2nd August 2023


As you will, no doubt, have recently read, there have been a lot of headlines about interest rate and mortgage rate rises.

The Bank of England has now raised the Base Rate 13 times since December 2021. It’s now at 5.25%, which is the highest it’s been in 15 years. The recent rate increases have been made because inflation has stayed higher than expected.

Unfortunately, this has also been pushing up mortgage rates, meaning that some home-movers are pausing their plans while they assess what higher costs mean for their budgets.

The increasing affordability challenges of home-buyers has meant that some new home sellers have adjusted their asking price expectations. In northern areas, house prices have proved more resilient than most expected during the first half of the year, but there is definitely a regional divide.

Drilling down to the regional level, it’s clear that housing markets with average prices over £300,000 are feeling the impact of higher mortgage rates more than other areas. There is a clear split between trends in southern England and the rest of the country. Higher mortgage rates have a greater impact on buying power in southern England where house prices are highest. The barriers to first-time buyers are also greater, weakening demand from buyers who support the bottom end of housing chains.

House prices are falling by up to -0.6%, year-on-year, across all four regions in southern England, in contrast, house prices continue to register annual price growth of over 1% across the other seven regions of the UK, led by Scotland where house prices are 1.9% higher than a year ago.

Demand from home-buyers is still higher than 2019’s more normal market level, however, rate rises have impacted the number of home sales agreed in the past couple of months.

However, first-time buyers, trader-uppers and downsizers with higher deposits and lower mortgage requirements appear to be still keenly searching the market, not wanting to miss out on the right property that is not over-priced and that they can still afford.

Some home-movers are putting their plans on hold until there is more certainty that mortgage rates have stabilised.
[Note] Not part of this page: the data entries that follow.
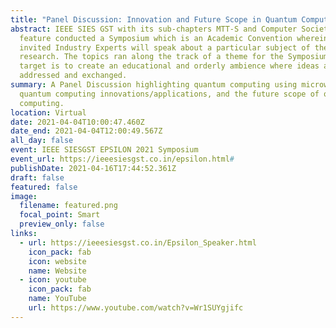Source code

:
 ```yaml
---
title: "Panel Discussion: Innovation and Future Scope in Quantum Computing"
abstract: IEEE SIES GST with its sub-chapters MTT-S and Computer Society in
  feature conducted a Symposium which is an Academic Convention wherein the
  invited Industry Experts will speak about a particular subject of their
  research. The topics ran along the track of a theme for the Symposium. The
  target is to create an educational and orderly ambience where ideas are
  addressed and exchanged.
summary: A Panel Discussion highlighting quantum computing using microwaves,
  quantum computing innovations/applications, and the future scope of quantum
  computing.
location: Virtual
date: 2021-04-04T10:00:47.460Z
date_end: 2021-04-04T12:00:49.567Z
all_day: false
event: IEEE SIESGST EPSILON 2021 Symposium
event_url: https://ieeesiesgst.co.in/epsilon.html#
publishDate: 2021-04-16T17:44:52.361Z
draft: false
featured: false
image:
  filename: featured.png
  focal_point: Smart
  preview_only: false
links:
  - url: https://ieeesiesgst.co.in/Epsilon_Speaker.html
    icon_pack: fab
    icon: website
    name: Website
  - icon: youtube
    icon_pack: fab
    name: YouTube
    url: https://www.youtube.com/watch?v=Wr1SUYgjifc
---
```

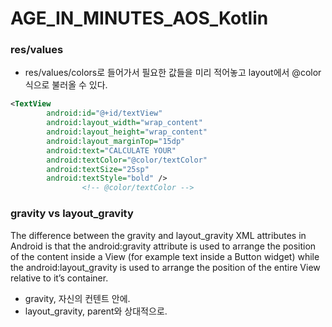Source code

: # AGE_IN_MINUTES_AOS_Kotlin

### res/values

- res/values/colors로 들어가서 필요한 값들을 미리 적어놓고 layout에서 @color 식으로 불러올 수 있다.

```xml
<TextView
        android:id="@+id/textView"
        android:layout_width="wrap_content"
        android:layout_height="wrap_content"
        android:layout_marginTop="15dp"
        android:text="CALCULATE YOUR"
        android:textColor="@color/textColor" 
        android:textSize="25sp"
        android:textStyle="bold" />
				<!-- @color/textColor -->
```

### gravity vs layout_gravity

The difference between the gravity and layout_gravity XML attributes in Android is that the android:gravity attribute is used to arrange the position of the content inside a View (for example text inside a Button widget) while the android:layout_gravity is used to arrange the position of the entire View relative to it’s container.

- gravity, 자신의 컨텐트 안에.
- layout_gravity, parent와 상대적으로.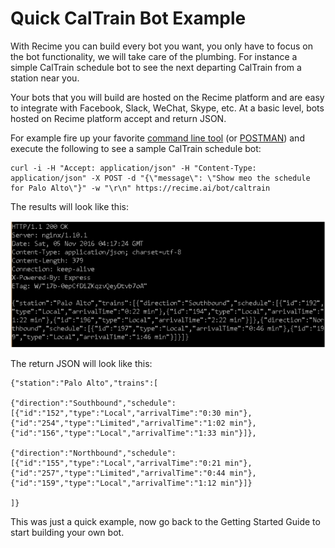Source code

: # Quick CalTrain Bot Example

With Recime you can build every bot you want, you only have to focus on the bot functionality, we will take care of the plumbing. For instance a simple CalTrain schedule bot to see the next departing CalTrain from a station near you.

Your bots that you will build are hosted on the Recime platform and are easy to integrate with Facebook, Slack, WeChat, Skype, etc. At a basic level, bots hosted on Recime platform accept and return JSON.

For example fire up your favorite [command line tool](https://en.wikipedia.org/wiki/Command-line_interface) \(or [POSTMAN](https://www.getpostman.com/)\) and execute the following to see a sample CalTrain schedule bot:

```
curl -i -H "Accept: application/json" -H "Content-Type: application/json" -X POST -d "{\"message\": \"Show meo the schedule for Palo Alto\"}" -w "\r\n" https://recime.ai/bot/caltrain
```

The results will look like this:

![](/terminal.png)

The return JSON will look like this:

```
{"station":"Palo Alto","trains":[

{"direction":"Southbound","schedule":[{"id":"152","type":"Local","arrivalTime":"0:30 min"},{"id":"254","type":"Limited","arrivalTime":"1:02 min"},{"id":"156","type":"Local","arrivalTime":"1:33 min"}]},

{"direction":"Northbound","schedule":[{"id":"155","type":"Local","arrivalTime":"0:21 min"},{"id":"257","type":"Limited","arrivalTime":"0:44 min"},{"id":"159","type":"Local","arrivalTime":"1:12 min"}]}

]} 
```

This was just a quick example, now go back to the Getting Started Guide to start building your own bot.

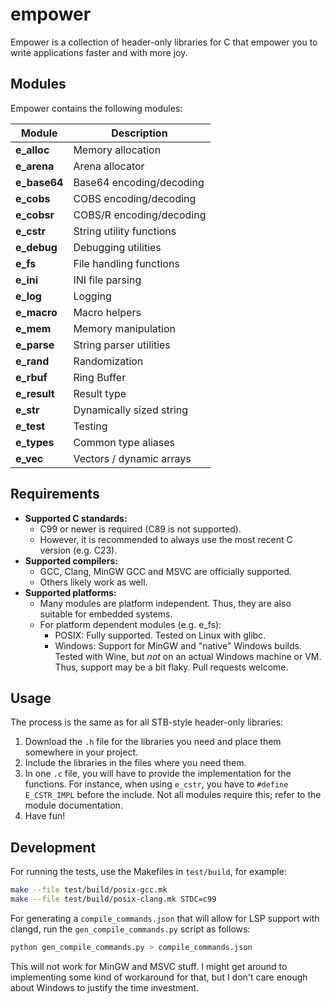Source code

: # empower

Empower is a collection of header-only libraries for C that empower you to write applications faster
and with more joy.

## Modules

Empower contains the following modules:

| Module         | Description              |
| -------------- | ------------------------ |
| **e_alloc**    | Memory allocation        |
| **e_arena**    | Arena allocator          |
| **e_base64**   | Base64 encoding/decoding |
| **e_cobs**     | COBS encoding/decoding   |
| **e_cobsr**    | COBS/R encoding/decoding |
| **e_cstr**     | String utility functions |
| **e_debug**    | Debugging utilities      |
| **e_fs**       | File handling functions  |
| **e_ini**      | INI file parsing         |
| **e_log**      | Logging                  |
| **e_macro**    | Macro helpers            |
| **e_mem**      | Memory manipulation      |
| **e_parse**    | String parser utilities  |
| **e_rand**     | Randomization            |
| **e_rbuf**     | Ring Buffer              |
| **e_result**   | Result type              |
| **e_str**      | Dynamically sized string |
| **e_test**     | Testing                  |
| **e_types**    | Common type aliases      |
| **e_vec**      | Vectors / dynamic arrays |

## Requirements

- **Supported C standards:**
  - C99 or newer is required (C89 is not supported).
  - However, it is recommended to always use the most recent C version (e.g. C23).
- **Supported compilers:**
  - GCC, Clang, MinGW GCC and MSVC are officially supported.
  - Others likely work as well.
- **Supported platforms:**
  - Many modules are platform independent. Thus, they are also suitable for embedded systems.
  - For platform dependent modules (e.g. e\_fs):
    - POSIX: Fully supported. Tested on Linux with glibc.
    - Windows: Support for MinGW and "native" Windows builds. Tested with Wine, but _not_ on an
      actual Windows machine or VM. Thus, support may be a bit flaky. Pull requests welcome.

## Usage

The process is the same as for all STB-style header-only libraries:

1. Download the `.h` file for the libraries you need and place them somewhere in your project.
2. Include the libraries in the files where you need them.
3. In one `.c` file, you will have to provide the implementation for the functions. For instance,
   when using `e_cstr`, you have to `#define E_CSTR_IMPL` before the include. Not all modules
   require this; refer to the module documentation.
4. Have fun!

## Development

For running the tests, use the Makefiles in `test/build`, for example:

```sh
make --file test/build/posix-gcc.mk
make --file test/build/posix-clang.mk STDC=c99
```

For generating a `compile_commands.json` that will allow for LSP support with clangd, run the
`gen_compile_commands.py` script as follows:

```sh
python gen_compile_commands.py > compile_commands.json
```

This will not work for MinGW and MSVC stuff. I might get around to implementing some kind of
workaround for that, but I don't care enough about Windows to justify the time investment.
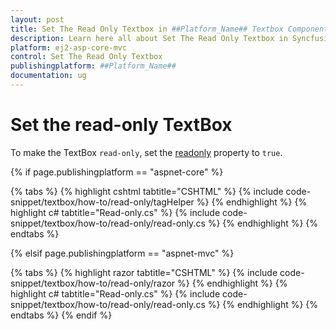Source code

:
 ```yaml
---
layout: post
title: Set The Read Only Textbox in ##Platform_Name## Textbox Component
description: Learn here all about Set The Read Only Textbox in Syncfusion ##Platform_Name## Textbox component of Syncfusion Essential JS 2 and more.
platform: ej2-asp-core-mvc
control: Set The Read Only Textbox
publishingplatform: ##Platform_Name##
documentation: ug
---
```



# Set the read-only TextBox

To make the TextBox `read-only`, set the [readonly](https://help.syncfusion.com/cr/aspnetcore-js2/syncfusion.ej2.inputs.textbox.html#Syncfusion_EJ2_Inputs_TextBox_Readonly) property to `true`.

{% if page.publishingplatform == "aspnet-core" %}

{% tabs %}
{% highlight cshtml tabtitle="CSHTML" %}
{% include code-snippet/textbox/how-to/read-only/tagHelper %}
{% endhighlight %}
{% highlight c# tabtitle="Read-only.cs" %}
{% include code-snippet/textbox/how-to/read-only/read-only.cs %}
{% endhighlight %}
{% endtabs %}

{% elsif page.publishingplatform == "aspnet-mvc" %}

{% tabs %}
{% highlight razor tabtitle="CSHTML" %}
{% include code-snippet/textbox/how-to/read-only/razor %}
{% endhighlight %}
{% highlight c# tabtitle="Read-only.cs" %}
{% include code-snippet/textbox/how-to/read-only/read-only.cs %}
{% endhighlight %}
{% endtabs %}
{% endif %}

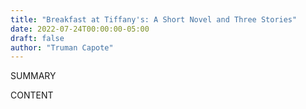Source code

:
 ```yaml
---
title: "Breakfast at Tiffany's: A Short Novel and Three Stories"
date: 2022-07-24T00:00:00-05:00
draft: false
author: "Truman Capote"
---
```


SUMMARY

<!--more-->

CONTENT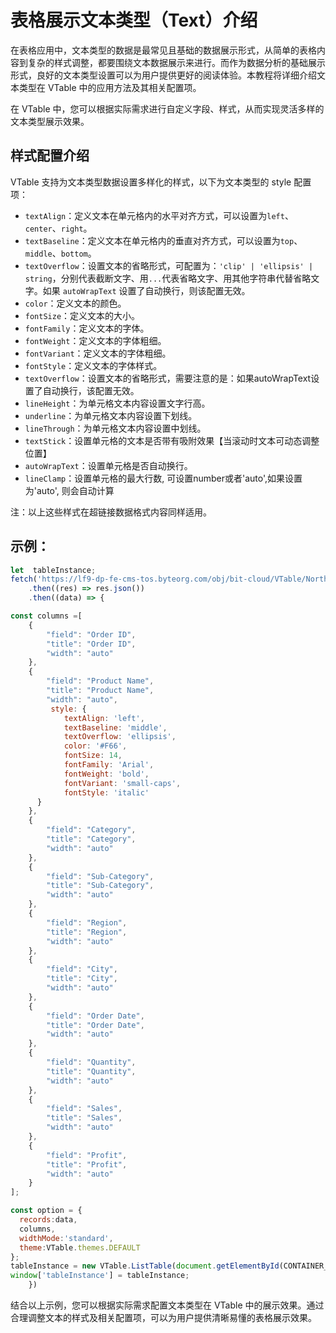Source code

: # 表格展示文本类型（Text）介绍

在表格应用中，文本类型的数据是最常见且基础的数据展示形式，从简单的表格内容到复杂的样式调整，都要围绕文本数据展示来进行。而作为数据分析的基础展示形式，良好的文本类型设置可以为用户提供更好的阅读体验。本教程将详细介绍文本类型在 VTable 中的应用方法及其相关配置项。

在 VTable 中，您可以根据实际需求进行自定义字段、样式，从而实现灵活多样的文本类型展示效果。

## 样式配置介绍

VTable 支持为文本类型数据设置多样化的样式，以下为文本类型的 style 配置项：

- `textAlign`：定义文本在单元格内的水平对齐方式，可以设置为`left`、`center`、`right`。
- `textBaseline`：定义文本在单元格内的垂直对齐方式，可以设置为`top`、`middle`、`bottom`。
- `textOverflow`：设置文本的省略形式，可配置为：`'clip' | 'ellipsis' | string`，分别代表截断文字、用`...`代表省略文字、用其他字符串代替省略文字。如果 `autoWrapText` 设置了自动换行，则该配置无效。
- `color`：定义文本的颜色。
- `fontSize`：定义文本的大小。
- `fontFamily`：定义文本的字体。
- `fontWeight`：定义文本的字体粗细。
- `fontVariant`：定义文本的字体粗细。
- `fontStyle`：定义文本的字体样式。
- `textOverflow`：设置文本的省略形式，需要注意的是：如果autoWrapText设置了自动换行，该配置无效。
- `lineHeight`：为单元格文本内容设置文字行高。
- `underline`：为单元格文本内容设置下划线。
- `lineThrough`：为单元格文本内容设置中划线。
- `textStick`：设置单元格的文本是否带有吸附效果【当滚动时文本可动态调整位置】
- `autoWrapText`：设置单元格是否自动换行。
- `lineClamp`：设置单元格的最大行数, 可设置number或者'auto',如果设置为'auto', 则会自动计算

注：以上这些样式在超链接数据格式内容同样适用。

## 示例：
```javascript livedemo template=vtable
let  tableInstance;
fetch('https://lf9-dp-fe-cms-tos.byteorg.com/obj/bit-cloud/VTable/North_American_Superstore_data.json')
    .then((res) => res.json())
    .then((data) => {

const columns =[
    {
        "field": "Order ID",
        "title": "Order ID",
        "width": "auto"
    },
    {
        "field": "Product Name",
        "title": "Product Name",
        "width": "auto",
         style: {
            textAlign: 'left',
            textBaseline: 'middle',
            textOverflow: 'ellipsis',
            color: '#F66',
            fontSize: 14,
            fontFamily: 'Arial',
            fontWeight: 'bold',
            fontVariant: 'small-caps',
            fontStyle: 'italic'
      }
    },
    {
        "field": "Category",
        "title": "Category",
        "width": "auto"
    },
    {
        "field": "Sub-Category",
        "title": "Sub-Category",
        "width": "auto"
    },
    {
        "field": "Region",
        "title": "Region",
        "width": "auto"
    },
    {
        "field": "City",
        "title": "City",
        "width": "auto"
    },
    {
        "field": "Order Date",
        "title": "Order Date",
        "width": "auto"
    },
    {
        "field": "Quantity",
        "title": "Quantity",
        "width": "auto"
    },
    {
        "field": "Sales",
        "title": "Sales",
        "width": "auto"
    },
    {
        "field": "Profit",
        "title": "Profit",
        "width": "auto"
    }
];

const option = {
  records:data,
  columns,
  widthMode:'standard',
  theme:VTable.themes.DEFAULT
};
tableInstance = new VTable.ListTable(document.getElementById(CONTAINER_ID), option);
window['tableInstance'] = tableInstance;
    })
```

结合以上示例，您可以根据实际需求配置文本类型在 VTable 中的展示效果。通过合理调整文本的样式及相关配置项，可以为用户提供清晰易懂的表格展示效果。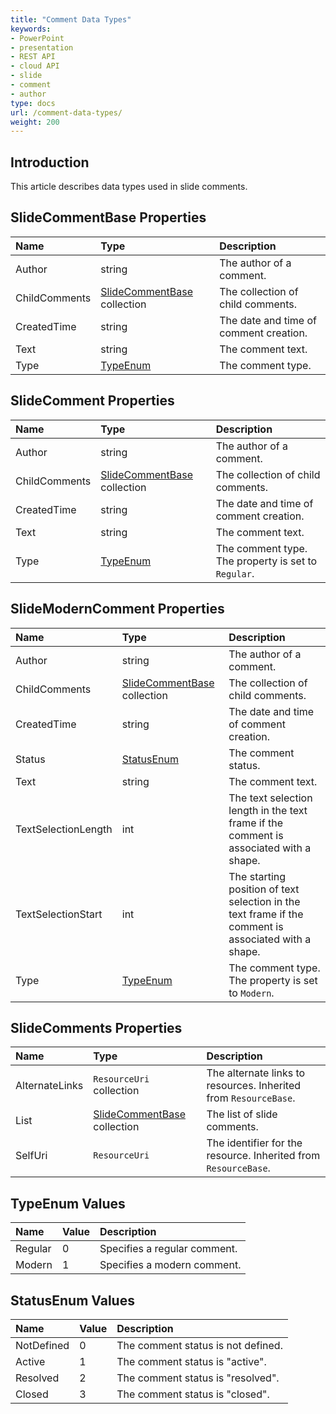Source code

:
 ```yaml
---
title: "Comment Data Types"
keywords:
- PowerPoint
- presentation
- REST API
- cloud API
- slide
- comment
- author
type: docs
url: /comment-data-types/
weight: 200
---
```


## **Introduction**

This article describes data types used in slide comments.

## **SlideCommentBase Properties**
|**Name**|**Type**|**Description**|
| :- | :- | :- |
|Author|string|The author of a comment.|
|ChildComments|[SlideCommentBase](/slides/comment-data-types/#slidecommentbase-properties) collection|The collection of child comments.|
|CreatedTime|string|The date and time of comment creation.|
|Text|string|The comment text.|
|Type|[TypeEnum](/slides/comment-data-types/#typeenum-values)|The comment type.|

## **SlideComment Properties**
|**Name**|**Type**|**Description**|
| :- | :- | :- |
|Author|string|The author of a comment.|
|ChildComments|[SlideCommentBase](/slides/comment-data-types/#slidecommentbase-properties) collection|The collection of child comments.|
|CreatedTime|string|The date and time of comment creation.|
|Text|string|The comment text.|
|Type|[TypeEnum](/slides/comment-data-types/#typeenum-values)|The comment type. The property is set to `Regular`.|

## **SlideModernComment Properties**
|**Name**|**Type**|**Description**|
| :- | :- | :- |
|Author|string|The author of a comment.|
|ChildComments|[SlideCommentBase](/slides/comment-data-types/#slidecommentbase-properties) collection|The collection of child comments.|
|CreatedTime|string|The date and time of comment creation.|
|Status|[StatusEnum](/slides/comment-data-types/#statusenum-values)|The comment status.|
|Text|string|The comment text.|
|TextSelectionLength|int|The text selection length in the text frame if the comment is associated with a shape.|
|TextSelectionStart|int|The starting position of text selection in the text frame if the comment is associated with a shape.|
|Type|[TypeEnum](/slides/comment-data-types/#typeenum-values)|The comment type. The property is set to `Modern`.|

## **SlideComments Properties**
|**Name**|**Type**|**Description**|
| :- | :- | :- |
|AlternateLinks|`ResourceUri` collection|The alternate links to resources. Inherited from `ResourceBase`.|
|List|[SlideCommentBase](/slides/comment-data-types/#slidecommentbase-properties) collection|The list of slide comments.|
|SelfUri|`ResourceUri`|The identifier for the resource. Inherited from `ResourceBase`.|

## **TypeEnum Values**
|**Name**|**Value**|**Description**|
| :- | :- | :- |
|Regular|0|Specifies a regular comment.|
|Modern|1|Specifies a modern comment.|

## **StatusEnum Values**
|**Name**|**Value**|**Description**|
| :- | :- | :- |
|NotDefined|0|The comment status is not defined.|
|Active|1|The comment status is "active".|
|Resolved|2|The comment status is "resolved".|
|Closed|3|The comment status is "closed".|
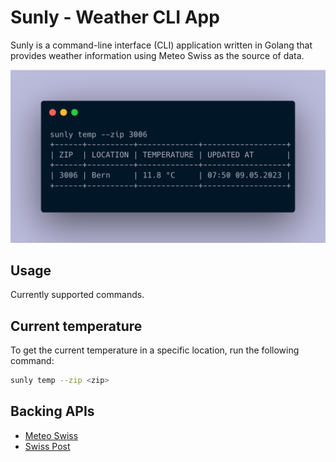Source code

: # Sunly - Weather CLI App

Sunly is a command-line interface (CLI) application written in Golang that provides weather information using Meteo Swiss as the source of data.

![Example terminal](assets/terminal.png)

## Usage

Currently supported commands.

## Current temperature

To get the current temperature in a specific location, run the following command:
```bash
sunly temp --zip <zip>
```

## Backing APIs

- [Meteo Swiss](https://www.meteoschweiz.admin.ch/wetter/messsysteme/datenmanagement/datenintegration.html)
- [Swiss Post](https://swisspost.opendatasoft.com/explore/dataset/plz_verzeichnis_v2/information/)
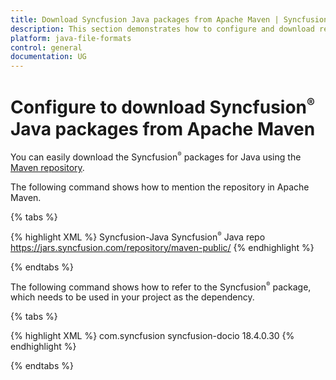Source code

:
 ```yaml
---
title: Download Syncfusion Java packages from Apache Maven | Syncfusion
description: This section demonstrates how to configure and download required JARs from Apache Maven (JAR configuration)
platform: java-file-formats
control: general
documentation: UG
---
```

# Configure to download Syncfusion<sup style="font-size:70%">&reg;</sup> Java packages from Apache Maven

You can easily download the Syncfusion<sup style="font-size:70%">&reg;</sup> packages for Java using the [Maven repository](https://jars.syncfusion.com/).

The following command shows how to mention the repository in Apache Maven.

{% tabs %}  

{% highlight XML %}
<repository>
   <id>Syncfusion-Java</id>
   <name>Syncfusion<sup style="font-size:70%">&reg;</sup> Java repo</name>
   <url>https://jars.syncfusion.com/repository/maven-public/</url>
</repository>
{% endhighlight %}

{% endtabs %}

The following command shows how to refer to the Syncfusion<sup style="font-size:70%">&reg;</sup> package, which needs to be used in your project as the dependency.

{% tabs %}  

{% highlight XML %}
<dependency>
   <groupId>com.syncfusion</groupId>
   <artifactId>syncfusion-docio</artifactId>
   <version>18.4.0.30</version>
</dependency>
{% endhighlight %}

{% endtabs %}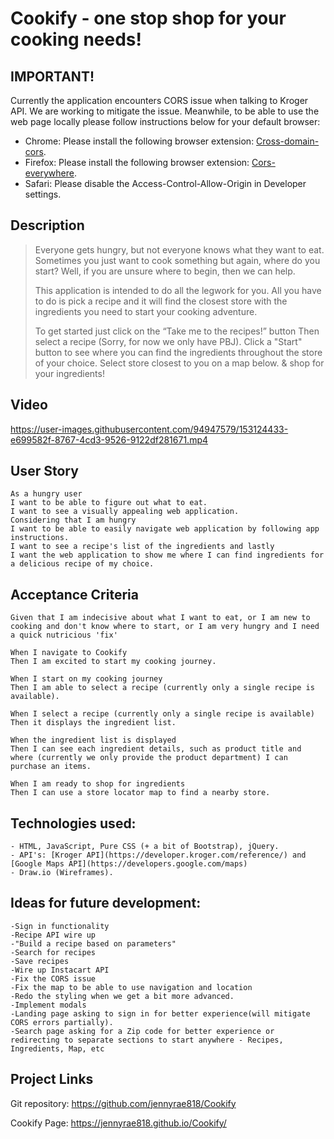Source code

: # Cookify - one stop shop for your cooking needs!

## IMPORTANT! 
Currently the application encounters CORS issue when talking to Kroger API. We are working to mitigate the issue. Meanwhile, to be able to use the web page locally please follow instructions below for your default browser: 
- Chrome: Please install the following browser extension: [Cross-domain-cors](https://chrome.google.com/webstore/detail/cross-domain-cors/mjhpgnbimicffchbodmgfnemoghjakai).
- Firefox: Please install the following browser extension: [Cors-everywhere](https://addons.mozilla.org/en-US/firefox/addon/cors-everywhere/?utm_source=addons.mozilla.org&utm_medium=referral&utm_content=search).
- Safari: Please disable the Access-Control-Allow-Origin in Developer settings. 

## Description
> Everyone gets hungry, but not everyone knows what they want to eat.
> Sometimes you just want to cook something but again, where do you start?
> Well, if you are unsure where to begin, then we can help. 
> 
> This application is intended to do all the legwork for you. All you have to do is pick a recipe and it will find the closest store with the ingredients you need to start your cooking adventure.
> 
> To get started just click on the “Take me to the recipes!” button
> Then select a recipe (Sorry, for now we only have PBJ).
> Click a "Start" button to see where you can find the ingredients throughout the store of your choice.
> Select store closest to you on a map below.
> & shop for your ingredients!

## Video 
https://user-images.githubusercontent.com/94947579/153124433-e699582f-8767-4cd3-9526-9122df281671.mp4


## User Story
```
As a hungry user
I want to be able to figure out what to eat. 
I want to see a visually appealing web application. 
Considering that I am hungry
I want to be able to easily navigate web application by following app instructions. 
I want to see a recipe's list of the ingredients and lastly 
I want the web application to show me where I can find ingredients for a delicious recipe of my choice.
```

## Acceptance Criteria
```
Given that I am indecisive about what I want to eat, or I am new to cooking and don't know where to start, or I am very hungry and I need a quick nutricious 'fix'

When I navigate to Cookify 
Then I am excited to start my cooking journey.

When I start on my cooking journey 
Then I am able to select a recipe (currently only a single recipe is available).

When I select a recipe (currently only a single recipe is available)
Then it displays the ingredient list.

When the ingredient list is displayed
Then I can see each ingredient details, such as product title and where (currently we only provide the product department) I can purchase an items.

When I am ready to shop for ingredients 
Then I can use a store locator map to find a nearby store. 
```

## Technologies used:
```
- HTML, JavaScript, Pure CSS (+ a bit of Bootstrap), jQuery. 
- API's: [Kroger API](https://developer.kroger.com/reference/) and [Google Maps API](https://developers.google.com/maps)
- Draw.io (Wireframes).
```
## Ideas for future development:
```
-Sign in functionality
-Recipe API wire up
-"Build a recipe based on parameters"
-Search for recipes
-Save recipes
-Wire up Instacart API
-Fix the CORS issue
-Fix the map to be able to use navigation and location
-Redo the styling when we get a bit more advanced.
-Implement modals
-Landing page asking to sign in for better experience(will mitigate CORS errors partially).
-Search page asking for a Zip code for better experience or redirecting to separate sections to start anywhere - Recipes, Ingredients, Map, etc
```

## Project Links
Git repository: https://github.com/jennyrae818/Cookify

Cookify Page: https://jennyrae818.github.io/Cookify/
However, there is still a large volume of motivated home-buyers who can factor rate rises into their budgets and are continuing to enquire about homes for sale.

We can report that homes that are realistically priced are still attracting motivated buyers due to the shortage of property for sale compared to historic norms.

Homes that need a reduction in asking price are more than 10% less likely to find a buyer than those that were priced right from the start. With the chances of selling already lower due to current market conditions, initial over-pricing reduces those chances markedly further.

Sellers who price right the first time, rather than starting with too high an asking price only to reduce later, have a much better chance of attracting one of these motivated buyers at the outset.

The current view is that Bank of England rates will have to go higher to address inflation in the short term, but the financial markets still believe they will fall back in the long-term.

On a more positive note the typical Torridge home is now worth £304,200, above the UK average house price of £261,500 and  looking back over the last five years, the average property value has grown by 28.3%.